With a $7 billion city budget deficit looming in 2011, a report released Thursday, January 8, by nonpartisan private research group the Citizens Budget Commission highlighted how the cost of Big Apple public employees far outstrips the compensation of other public workers in the state as well as private workers.

New York City public employees cost taxpayers an average $107,000 per person in 2008, with fringe benefits such as health care and pension contributions totaling $37,600. The report, based on publicly available material from the city’s Office of Management and Budget and U.S. Labor Department statistics, says total compensation has grown 63 percent since 2000. Fringe benefits have gone up 182 percent, led by a 700 percent increase in pension costs.

Since 2000, the city’s average contribution to pensions grew to $20,333 from $2,530 for full-time employees. The growth was sparked by a recalculation of pension fund assets and lower-than-expected investment returns that showed a need for greater contributions.

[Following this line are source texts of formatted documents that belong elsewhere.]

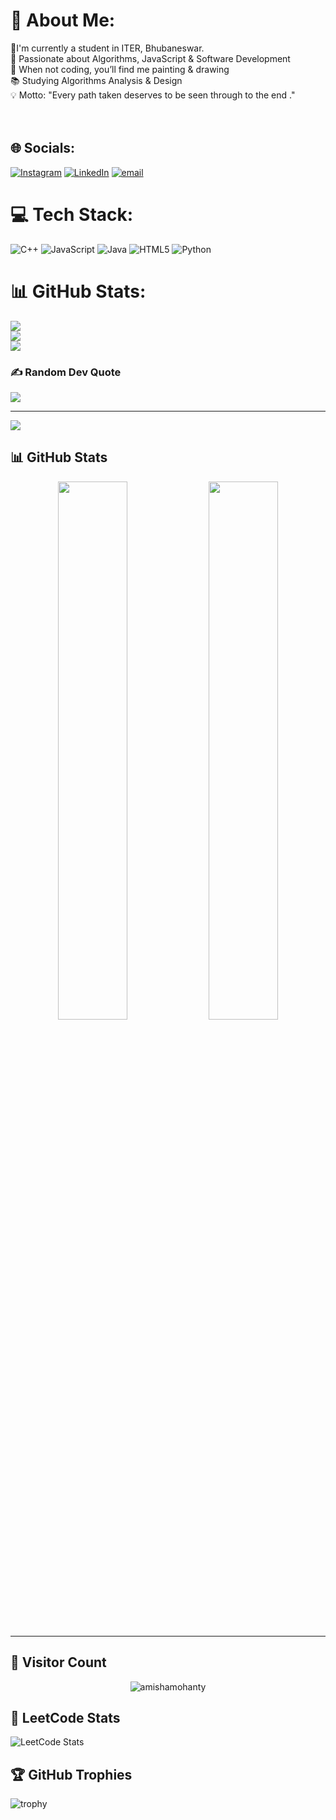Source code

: # 💫 About Me:
🔭I'm currently a student in ITER, Bhubaneswar.<br>🚀 Passionate about Algorithms, JavaScript & Software Development<br>🎨 When not coding, you’ll find me painting & drawing<br>📚 Studying Algorithms Analysis & Design<br>💡 Motto: "Every path taken deserves to be seen through to the end ."<br><br><br> 


## 🌐 Socials:
[![Instagram](https://img.shields.io/badge/Instagram-%23E4405F.svg?logo=Instagram&logoColor=white)](https://instagram.com/amishaaaaa.m) [![LinkedIn](https://img.shields.io/badge/LinkedIn-%230077B5.svg?logo=linkedin&logoColor=white)](https://linkedin.com/in/amisha-moahnty-5a066a344) [![email](https://img.shields.io/badge/Email-D14836?logo=gmail&logoColor=white)](mailto:amishamohanty1481@gmail.com) 

# 💻 Tech Stack:
![C++](https://img.shields.io/badge/c++-%2300599C.svg?style=flat-square&logo=c%2B%2B&logoColor=white) ![JavaScript](https://img.shields.io/badge/javascript-%23323330.svg?style=flat-square&logo=javascript&logoColor=%23F7DF1E) ![Java](https://img.shields.io/badge/java-%23ED8B00.svg?style=flat-square&logo=openjdk&logoColor=white) ![HTML5](https://img.shields.io/badge/html5-%23E34F26.svg?style=flat-square&logo=html5&logoColor=white) ![Python](https://img.shields.io/badge/python-3670A0?style=flat-square&logo=python&logoColor=ffdd54)
# 📊 GitHub Stats:
![](https://github-readme-stats.vercel.app/api?username=amy1481&theme=radical&hide_border=false&include_all_commits=false&count_private=false)<br/>
![](https://nirzak-streak-stats.vercel.app/?user=amy1481&theme=radical&hide_border=false)<br/>
![](https://github-readme-stats.vercel.app/api/top-langs/?username=amy1481&theme=radical&hide_border=false&include_all_commits=false&count_private=false&layout=compact)

### ✍️ Random Dev Quote
![](https://quotes-github-readme.vercel.app/api?type=horizontal&theme=radical)

---
[![](https://visitcount.itsvg.in/api?id=amy1481&icon=0&color=0)](https://visitcount.itsvg.in)

<!-- Proudly created with GPRM ( https://gprm.itsvg.in ) -->

<h2>📊 GitHub Stats</h2>

<div align="center">
  <img src="https://github-readme-stats.vercel.app/api?username=amishamohanty&show_icons=true&theme=radical" width="47%" />
  <img src="https://github-readme-streak-stats.herokuapp.com/?user=Amy1481&theme=radical" width="47%" />
</div>

---

<h2>🔭 Visitor Count</h2>

<p align="center">
  <img src="https://komarev.com/ghpvc/?username=Amy1481&label=Profile%20views&color=0e75b6&style=flat" alt="amishamohanty" />
</p>

## 🧠 LeetCode Stats

![LeetCode Stats](https://leetcard.jacoblin.cool/Amy1481?theme=unicorn&ext=heatmap)
## 🏆 GitHub Trophies

![trophy](https://github-profile-trophy.vercel.app/?username=Amy1481&theme=radical&no-frame=false&margin-w=4)





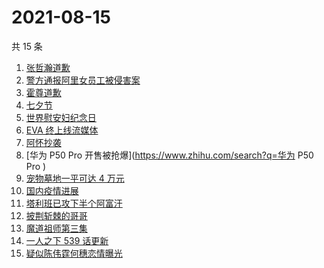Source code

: # 2021-08-15

共 15 条

<!-- BEGIN ZHIHUSEARCH -->
<!-- 最后更新时间 Sun Aug 15 2021 11:11:54 GMT+0800 (China Standard Time) -->
1. [张哲瀚道歉](https://www.zhihu.com/search?q=张哲瀚)
1. [警方通报阿里女员工被侵害案](https://www.zhihu.com/search?q=阿里女员工)
1. [霍尊道歉](https://www.zhihu.com/search?q=霍尊)
1. [七夕节](https://www.zhihu.com/search?q=七夕)
1. [世界慰安妇纪念日](https://www.zhihu.com/search?q=慰安妇纪念日)
1. [EVA 终上线流媒体](https://www.zhihu.com/search?q=eva)
1. [阿怀抄袭](https://www.zhihu.com/search?q=阿怀)
1. [华为 P50 Pro 开售被抢爆](https://www.zhihu.com/search?q=华为 P50 Pro )
1. [宠物墓地一平可达 4 万元](https://www.zhihu.com/search?q=宠物墓地)
1. [国内疫情进展](https://www.zhihu.com/search?q=国内疫情)
1. [塔利班已攻下半个阿富汗](https://www.zhihu.com/search?q=塔利班)
1. [披荆斩棘的哥哥](https://www.zhihu.com/search?q=披荆斩棘的哥哥)
1. [魔道祖师第三集](https://www.zhihu.com/search?q=魔道祖师)
1. [一人之下 539 话更新](https://www.zhihu.com/search?q=一人之下)
1. [疑似陈伟霆何穗恋情曝光](https://www.zhihu.com/search?q=陈伟霆何穗)
<!-- END ZHIHUSEARCH -->
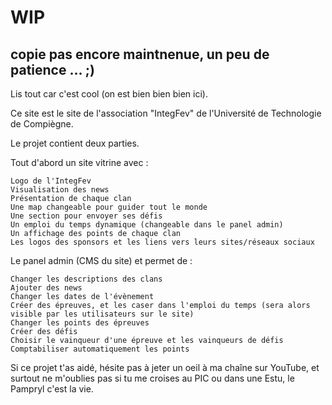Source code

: # WIP

## copie pas encore maintnenue, un peu de patience ... ;)

Lis tout car c'est cool (on est bien bien bien ici).

Ce site est le site de l'association "IntegFev" de l'Université de Technologie de Compiègne.

Le projet contient deux parties.

Tout d'abord un site vitrine avec :

    Logo de l'IntegFev
    Visualisation des news
    Présentation de chaque clan
    Une map changeable pour guider tout le monde
    Une section pour envoyer ses défis
    Un emploi du temps dynamique (changeable dans le panel admin)
    Un affichage des points de chaque clan
    Les logos des sponsors et les liens vers leurs sites/réseaux sociaux

Le panel admin (CMS du site) et permet de :

    Changer les descriptions des clans
    Ajouter des news
    Changer les dates de l'évènement
    Créer des épreuves, et les caser dans l'emploi du temps (sera alors visible par les utilisateurs sur le site)
    Changer les points des épreuves
    Créer des défis
    Choisir le vainqueur d'une épreuve et les vainqueurs de défis
    Comptabiliser automatiquement les points

Si ce projet t'as aidé, hésite pas à jeter un oeil à ma chaîne sur YouTube, et surtout ne m'oublies pas si tu me croises au PIC ou dans une Estu, le Pampryl c'est la vie.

The report stated that health care benefit costs had doubled since 2000. By contrast, private-sector workers’ fringe benefits increased by 40 percent and state workers’ benefits rose 52 percent since 2000.

“These skyrocketing costs are stunning,” CBC president Carol Kellermann said in a statement. “And they impose an enormous, and growing, burden on increasingly strained taxpayers. Corrective action is essential and can no longer be delayed.”

The city offers workers defined-benefit pension plans and does not require workers to contribute to health insurance premiums.

Since 2000, employee contributions toward premiums have jumped 119 percent nationally, according to the Henry J. Kaiser Family Foundation.

While health insurance costs were the same for all employees, wages varied based on profession. Firefighters and police officers earned more because of lucrative overtime assignments.